## What you will do
Write out again, word for word, the lines below from the line that holds "All of the performance" through the line that holds "1. pip install bili_ticket_gt_python", omitting pictures.

## Source data
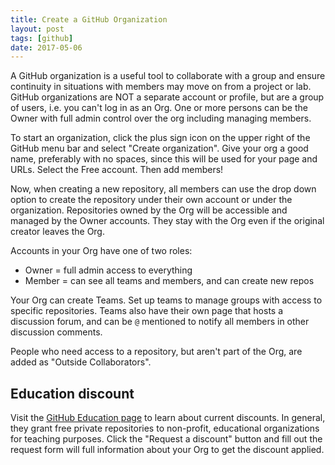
 ```yaml
---
title: Create a GitHub Organization
layout: post
tags: [github]
date: 2017-05-06
---
```


A GitHub organization is a useful tool to collaborate with a group and ensure continuity in situations with members may move on from a project or lab. 
GitHub organizations are NOT a separate account or profile, but are a group of users, i.e. you can't log in as an Org. 
One or more persons can be the Owner with full admin control over the org including managing members.

To start an organization, click the plus sign icon on the upper right of the GitHub menu bar and select "Create organization". 
Give your org a good name, preferably with no spaces, since this will be used for your page and URLs.
Select the Free account.
Then add members!

Now, when creating a new repository, all members can use the drop down option to create the repository under their own account or under the organization. 
Repositories owned by the Org will be accessible and managed by the Owner accounts.
They stay with the Org even if the original creator leaves the Org.

Accounts in your Org have one of two roles:

- Owner = full admin access to everything
- Member = can see all teams and members, and can create new repos

Your Org can create Teams.
Set up teams to manage groups with access to specific repositories.
Teams also have their own page that hosts a discussion forum, and can be `@` mentioned to notify all members in other discussion comments.

People who need access to a repository, but aren't part of the Org, are added as "Outside Collaborators".

## Education discount

Visit the [GitHub Education page](https://education.github.com/) to learn about current discounts. 
In general, they grant free private repositories to non-profit, educational organizations for teaching purposes. 
Click the "Request a discount" button and fill out the request form will full information about your Org to get the discount applied. 
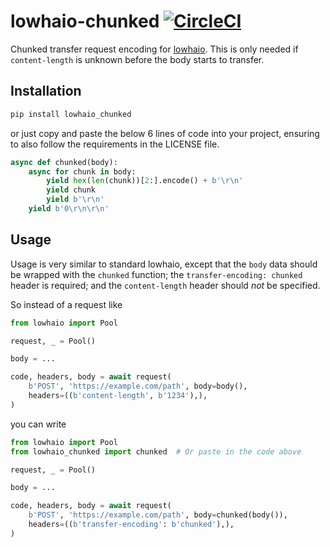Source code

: # lowhaio-chunked [![CircleCI](https://circleci.com/gh/michalc/lowhaio-chunked.svg?style=svg)](https://circleci.com/gh/michalc/lowhaio-chunked)

Chunked transfer request encoding for [lowhaio](https://github.com/michalc/lowhaio). This is only needed if `content-length` is unknown before the body starts to transfer.


## Installation

```bash
pip install lowhaio_chunked
```

or just copy and paste the below 6 lines of code into your project, ensuring to also follow the requirements in the LICENSE file.

```python
async def chunked(body):
    async for chunk in body:
        yield hex(len(chunk))[2:].encode() + b'\r\n'
        yield chunk
        yield b'\r\n'
    yield b'0\r\n\r\n'
```


## Usage

Usage is very similar to standard lowhaio, except that the `body` data should be wrapped with the `chunked` function; the `transfer-encoding: chunked` header is required; and the `content-length` header should _not_ be specified.

So instead of a request like

```python
from lowhaio import Pool

request, _ = Pool()

body = ...

code, headers, body = await request(
    b'POST', 'https://example.com/path', body=body(),
    headers=((b'content-length', b'1234'),),
)
```

you can write

```python
from lowhaio import Pool
from lowhaio_chunked import chunked  # Or paste in the code above

request, _ = Pool()

body = ...

code, headers, body = await request(
    b'POST', 'https://example.com/path', body=chunked(body()),
    headers=((b'transfer-encoding': b'chunked'),),
)
```
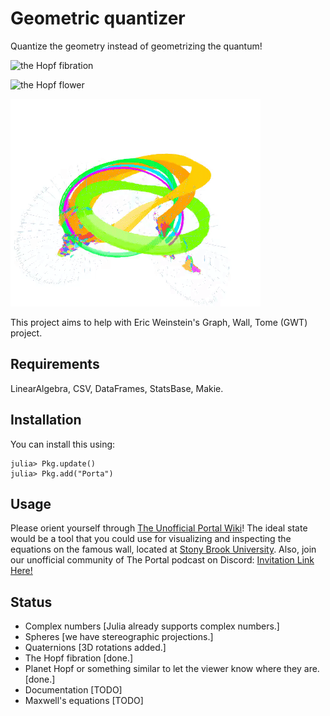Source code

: # Geometric quantizer
Quantize the geometry instead of geometrizing the quantum!

![the Hopf fibration](londontsai.gif "The Hopf fibration inspired by one of the London Tsai's prints")

![the Hopf flower](flower.gif "The Hopf flower")

![the Hopf planet](planet.gif "The Hopf planet")

This project aims to help with Eric Weinstein's Graph, Wall, Tome (GWT) project.

## Requirements
LinearAlgebra,
CSV,
DataFrames,
StatsBase,
Makie.

## Installation
You can install this using:

```julia-repl
julia> Pkg.update()
julia> Pkg.add("Porta")
```

## Usage
Please orient yourself through [The Unofficial Portal Wiki](https://theportal.wiki/wiki/Graph,_Wall,_Tome)! The ideal state would be a tool that you could use for visualizing and inspecting the equations on the famous wall, located at [Stony Brook University](http://www.math.stonybrook.edu/~tony/scgp/wall-story/wall-story.html). Also, join our unofficial community of The Portal podcast on Discord: [Invitation Link Here!](https://discord.gg/U8QQFc2)

## Status
- Complex numbers [Julia already supports complex numbers.]
- Spheres [we have stereographic projections.]
- Quaternions [3D rotations added.]
- The Hopf fibration [done.]
- Planet Hopf or something similar to let the viewer know where they are. [done.]
- Documentation [TODO]
- Maxwell's equations [TODO]
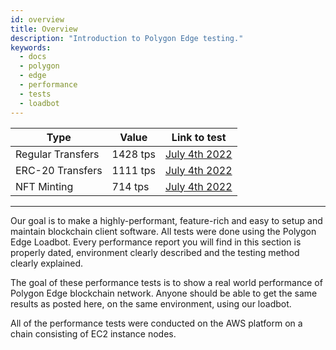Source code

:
 ```yaml
---
id: overview 
title: Overview
description: "Introduction to Polygon Edge testing."
keywords:
  - docs
  - polygon
  - edge
  - performance
  - tests
  - loadbot
---
```


| Type | Value | Link to test |
| ---- | ----- | ------------ |
| Regular Transfers | 1428 tps | [July 4th 2022](test-history/test-2022-07-04.md#results-of-eoa-to-eoa-transfers) |
| ERC-20 Transfers | 1111 tps | [July 4th 2022](test-history/test-2022-07-04.md#results-of-erc20-token-transfers) |
| NFT Minting | 714 tps | [July 4th 2022](test-history/test-2022-07-04.md#results-of-erc721-token-minting) |

--- 

Our goal is to make a highly-performant, feature-rich and easy to setup and maintain blockchain client software.
All tests were done using the Polygon Edge Loadbot.
Every performance report you will find in this section is properly dated, environment clearly described and the testing method clearly explained.   

The goal of these performance tests is to show a real world performance of Polygon Edge blockchain network.
Anyone should be able to get the same results as posted here, on the same environment, using our loadbot.    

All of the performance tests were conducted on the AWS platform on a chain consisting of EC2 instance nodes.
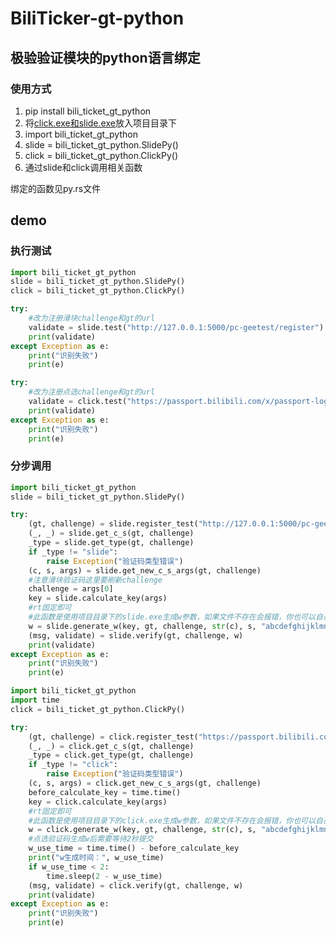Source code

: # BiliTicker-gt-python
## 极验验证模块的python语言绑定

### 使用方式

1. pip install bili_ticket_gt_python
2. 将[click.exe和slide.exe](https://github.com/Amorter/biliTicker_gt/releases/tag/v0.1.2)放入项目目录下
3. import bili_ticket_gt_python
4. slide = bili_ticket_gt_python.SlidePy()
5. click = bili_ticket_gt_python.ClickPy()
6. 通过slide和click调用相关函数

绑定的函数见py.rs文件
## demo

### 执行测试
```python
import bili_ticket_gt_python
slide = bili_ticket_gt_python.SlidePy()
click = bili_ticket_gt_python.ClickPy()

try:
    #改为注册滑块challenge和gt的url
    validate = slide.test("http://127.0.0.1:5000/pc-geetest/register")
    print(validate)
except Exception as e:
    print("识别失败")
    print(e)

try:
    #改为注册点选challenge和gt的url
    validate = click.test("https://passport.bilibili.com/x/passport-login/captcha?source=main_web")
    print(validate)
except Exception as e:
    print("识别失败")
    print(e)
```


### 分步调用
```python
import bili_ticket_gt_python
slide = bili_ticket_gt_python.SlidePy()

try:
    (gt, challenge) = slide.register_test("http://127.0.0.1:5000/pc-geetest/register")
    (_, _) = slide.get_c_s(gt, challenge)
    _type = slide.get_type(gt, challenge)
    if _type != "slide":
        raise Exception("验证码类型错误")
    (c, s, args) = slide.get_new_c_s_args(gt, challenge)
    #注意滑块验证码这里要刷新challenge
    challenge = args[0]
    key = slide.calculate_key(args)
    #rt固定即可
    #此函数是使用项目目录下的slide.exe生成w参数，如果文件不存在会报错，你也可以自己接入生成w的逻辑函数
    w = slide.generate_w(key, gt, challenge, str(c), s, "abcdefghijklmnop")
    (msg, validate) = slide.verify(gt, challenge, w)
    print(validate)
except Exception as e:
    print("识别失败")
    print(e)
```

```python
import bili_ticket_gt_python
import time
click = bili_ticket_gt_python.ClickPy()

try:
    (gt, challenge) = click.register_test("https://passport.bilibili.com/x/passport-login/captcha?source=main_web")
    (_, _) = click.get_c_s(gt, challenge)
    _type = click.get_type(gt, challenge)
    if _type != "click":
        raise Exception("验证码类型错误")
    (c, s, args) = click.get_new_c_s_args(gt, challenge)
    before_calculate_key = time.time()
    key = click.calculate_key(args)
    #rt固定即可
    #此函数是使用项目目录下的click.exe生成w参数，如果文件不存在会报错，你也可以自己接入生成w的逻辑函数
    w = click.generate_w(key, gt, challenge, str(c), s, "abcdefghijklmnop")
    #点选验证码生成w后需要等待2秒提交
    w_use_time = time.time() - before_calculate_key
    print("w生成时间：", w_use_time)
    if w_use_time < 2:
        time.sleep(2 - w_use_time)
    (msg, validate) = click.verify(gt, challenge, w)
    print(validate)
except Exception as e:
    print("识别失败")
    print(e)
```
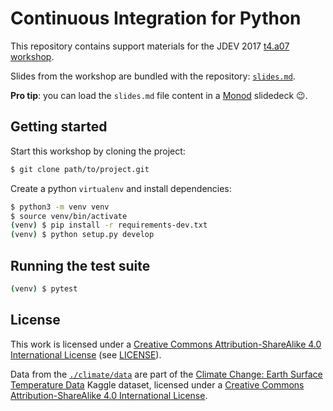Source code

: # Continuous Integration for Python

This repository contains support materials for the JDEV 2017 [t4.a07
workshop](http://devlog.cnrs.fr/jdev2017/t4.a07).

Slides from the workshop are bundled with the repository:
[`slides.md`](./slides.md).

**Pro tip**: you can load the `slides.md` file content in a [Monod](https://monod.lelab.tailordev.fr) slidedeck 😉.

## Getting started

Start this workshop by cloning the project:

```bash
$ git clone path/to/project.git
```

Create a python `virtualenv` and install dependencies:

```bash
$ python3 -m venv venv
$ source venv/bin/activate
(venv) $ pip install -r requirements-dev.txt
(venv) $ python setup.py develop
```

## Running the test suite

```bash
(venv) $ pytest
```

## License

This work is licensed under a [Creative Commons Attribution-ShareAlike 4.0
International License](http://creativecommons.org/licenses/by-sa/4.0/) (see
[LICENSE](./LICENSE)).

Data from the [`./climate/data`](repository) are part of the [Climate Change:
Earth Surface Temperature
Data](https://www.kaggle.com/berkeleyearth/climate-change-earth-surface-temperature-data)
Kaggle dataset, licensed under a [Creative Commons Attribution-ShareAlike 4.0
International License](http://creativecommons.org/licenses/by-sa/4.0/).
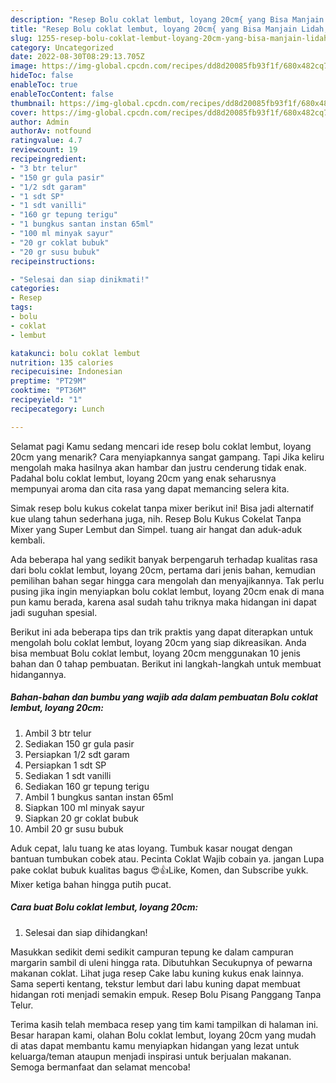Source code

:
 ```yaml
---
description: "Resep Bolu coklat lembut, loyang 20cm{ yang Bisa Manjain Lidah,  Menu Buat lebaran"
title: "Resep Bolu coklat lembut, loyang 20cm{ yang Bisa Manjain Lidah,  Menu Buat lebaran"
slug: 1255-resep-bolu-coklat-lembut-loyang-20cm-yang-bisa-manjain-lidah-menu-buat-lebaran
category: Uncategorized
date: 2022-08-30T08:29:13.705Z
image: https://img-global.cpcdn.com/recipes/dd8d20085fb93f1f/680x482cq70/bolu-coklat-lembut-loyang-20cm-foto-resep-utama.jpg
hideToc: false
enableToc: true
enableTocContent: false
thumbnail: https://img-global.cpcdn.com/recipes/dd8d20085fb93f1f/680x482cq70/bolu-coklat-lembut-loyang-20cm-foto-resep-utama.jpg
cover: https://img-global.cpcdn.com/recipes/dd8d20085fb93f1f/680x482cq70/bolu-coklat-lembut-loyang-20cm-foto-resep-utama.jpg
author: Admin
authorAv: notfound
ratingvalue: 4.7
reviewcount: 19
recipeingredient:
- "3 btr telur"
- "150 gr gula pasir"
- "1/2 sdt garam"
- "1 sdt SP"
- "1 sdt vanilli"
- "160 gr tepung terigu"
- "1 bungkus santan instan 65ml"
- "100 ml minyak sayur"
- "20 gr coklat bubuk"
- "20 gr susu bubuk"
recipeinstructions:

- "Selesai dan siap dinikmati!"
categories:
- Resep
tags:
- bolu
- coklat
- lembut

katakunci: bolu coklat lembut 
nutrition: 135 calories
recipecuisine: Indonesian
preptime: "PT29M"
cooktime: "PT36M"
recipeyield: "1"
recipecategory: Lunch

---
```



Selamat pagi Kamu sedang mencari ide resep bolu coklat lembut, loyang 20cm yang menarik? Cara menyiapkannya sangat gampang. Tapi Jika keliru mengolah maka hasilnya akan hambar dan justru cenderung tidak enak. Padahal bolu coklat lembut, loyang 20cm yang enak seharusnya mempunyai aroma dan cita rasa yang dapat memancing selera kita.


Simak resep bolu kukus cokelat tanpa mixer berikut ini! Bisa jadi alternatif kue ulang tahun sederhana juga, nih. Resep Bolu Kukus Cokelat Tanpa Mixer yang Super Lembut dan Simpel. tuang air hangat dan aduk-aduk kembali.

Ada beberapa hal yang sedikit banyak berpengaruh terhadap kualitas rasa dari bolu coklat lembut, loyang 20cm, pertama dari jenis bahan, kemudian pemilihan bahan segar hingga cara mengolah dan menyajikannya. Tak perlu pusing jika ingin menyiapkan bolu coklat lembut, loyang 20cm enak di mana pun kamu berada, karena asal sudah tahu triknya maka hidangan ini dapat jadi suguhan spesial.


Berikut ini ada beberapa tips dan trik praktis yang dapat diterapkan untuk mengolah bolu coklat lembut, loyang 20cm yang siap dikreasikan. Anda bisa membuat Bolu coklat lembut, loyang 20cm menggunakan 10 jenis bahan dan 0 tahap pembuatan. Berikut ini langkah-langkah untuk membuat hidangannya.

<!--inarticleads1-->

##### Bahan-bahan dan bumbu yang wajib ada dalam pembuatan Bolu coklat lembut, loyang 20cm:

1. Ambil 3 btr telur
1. Sediakan 150 gr gula pasir
1. Persiapkan 1/2 sdt garam
1. Persiapkan 1 sdt SP
1. Sediakan 1 sdt vanilli
1. Sediakan 160 gr tepung terigu
1. Ambil 1 bungkus santan instan 65ml
1. Siapkan 100 ml minyak sayur
1. Siapkan 20 gr coklat bubuk
1. Ambil 20 gr susu bubuk


Aduk cepat, lalu tuang ke atas loyang. Tumbuk kasar nougat dengan bantuan tumbukan cobek atau. Pecinta Coklat Wajib cobain ya. jangan Lupa pake coklat bubuk kualitas bagus 😍👍Like, Komen, dan Subscribe yukk. Mixer ketiga bahan hingga putih pucat. 

<!--inarticleads2-->

##### Cara buat Bolu coklat lembut, loyang 20cm:


1. Selesai dan siap dihidangkan!

Masukkan sedikit demi sedikit campuran tepung ke dalam campuran margarin sambil di uleni hingga rata. Dibutuhkan Secukupnya of pewarna makanan coklat. Lihat juga resep Cake labu kuning kukus enak lainnya. Sama seperti kentang, tekstur lembut dari labu kuning dapat membuat hidangan roti menjadi semakin empuk. Resep Bolu Pisang Panggang Tanpa Telur. 

Terima kasih telah membaca resep yang tim kami tampilkan di halaman ini. Besar harapan kami, olahan Bolu coklat lembut, loyang 20cm yang mudah di atas dapat membantu kamu menyiapkan hidangan yang lezat untuk keluarga/teman ataupun menjadi inspirasi untuk berjualan makanan. Semoga bermanfaat dan selamat mencoba!
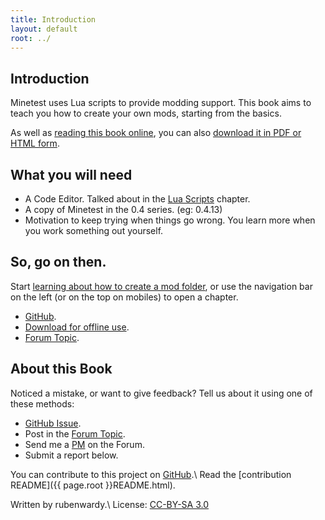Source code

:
 ```yaml
---
title: Introduction
layout: default
root: ../
---
```


## Introduction

Minetest uses Lua scripts to provide modding support.
This book aims to teach you how to create your own mods, starting from the basics.

As well as [reading this book online](https://rubenwardy.com/minetest_modding_book),
you can also [download it in PDF or HTML form](https://github.com/rubenwardy/minetest_modding_book/releases).

## What you will need

* A Code Editor. Talked about in the [Lua Scripts](chapters/lua.html#tools) chapter.
* A copy of Minetest in the 0.4 series. (eg: 0.4.13)
* Motivation to keep trying when things go wrong. You learn more when you work
  something out yourself.

## So, go on then.

Start [learning about how to create a mod folder](chapters/folders.html), or use the navigation bar on
the left (or on the top on mobiles) to open a chapter.

* [GitHub](https://github.com/rubenwardy/minetest_modding_book).
* [Download for offline use](https://github.com/rubenwardy/minetest_modding_book/releases).
* [Forum Topic](https://forum.minetest.net/viewtopic.php?f=14&t=10729).

## About this Book

Noticed a mistake, or want to give feedback? Tell us about it using one of these methods:

* [GitHub Issue](https://github.com/rubenwardy/minetest_modding_book/issues).
* Post in the [Forum Topic](https://forum.minetest.net/viewtopic.php?f=14&t=10729).
* Send me a [PM](https://forum.minetest.net/ucp.php?i=pm&mode=compose&u=2051) on the Forum.
* Submit a report below.

You can contribute to this project on [GitHub](https://github.com/rubenwardy/minetest_modding_book).\\
Read the [contribution README]({{ page.root }}README.html).

Written by rubenwardy.\\
License: [CC-BY-SA 3.0](https://creativecommons.org/licenses/by-sa/3.0/)

<!--<form class="leave_comment" action="http://pooleapp.com/stash/74bf2dfb-4c01-423c-b48a-e002ed70bbc1/" method="post">
    <input type="hidden" name="redirect_to"
            value="http://rubenwardy.com/minetest_modding_book/thank_you.html" />
    Nickname (optional): <input class="name" name="name" placeholder="Your Name" type="text"><br />
    Contact method (email or forum name, optional): <input name="contact" type="text"><br />
    Feedback:
    <textarea name="comment" required="" style="display:block;min-width: 90%;min-height:100px;"></textarea>

    <input value="Leave Feedback" type="submit">
</form>-->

## Result
All of the performance tests were conducted on the AWS platform on a chain consisting of EC2 instance nodes.
Source code

: # BiliTicker-gt-python
## 极验验证模块的python语言绑定

### 使用方式

1. pip install bili_ticket_gt_python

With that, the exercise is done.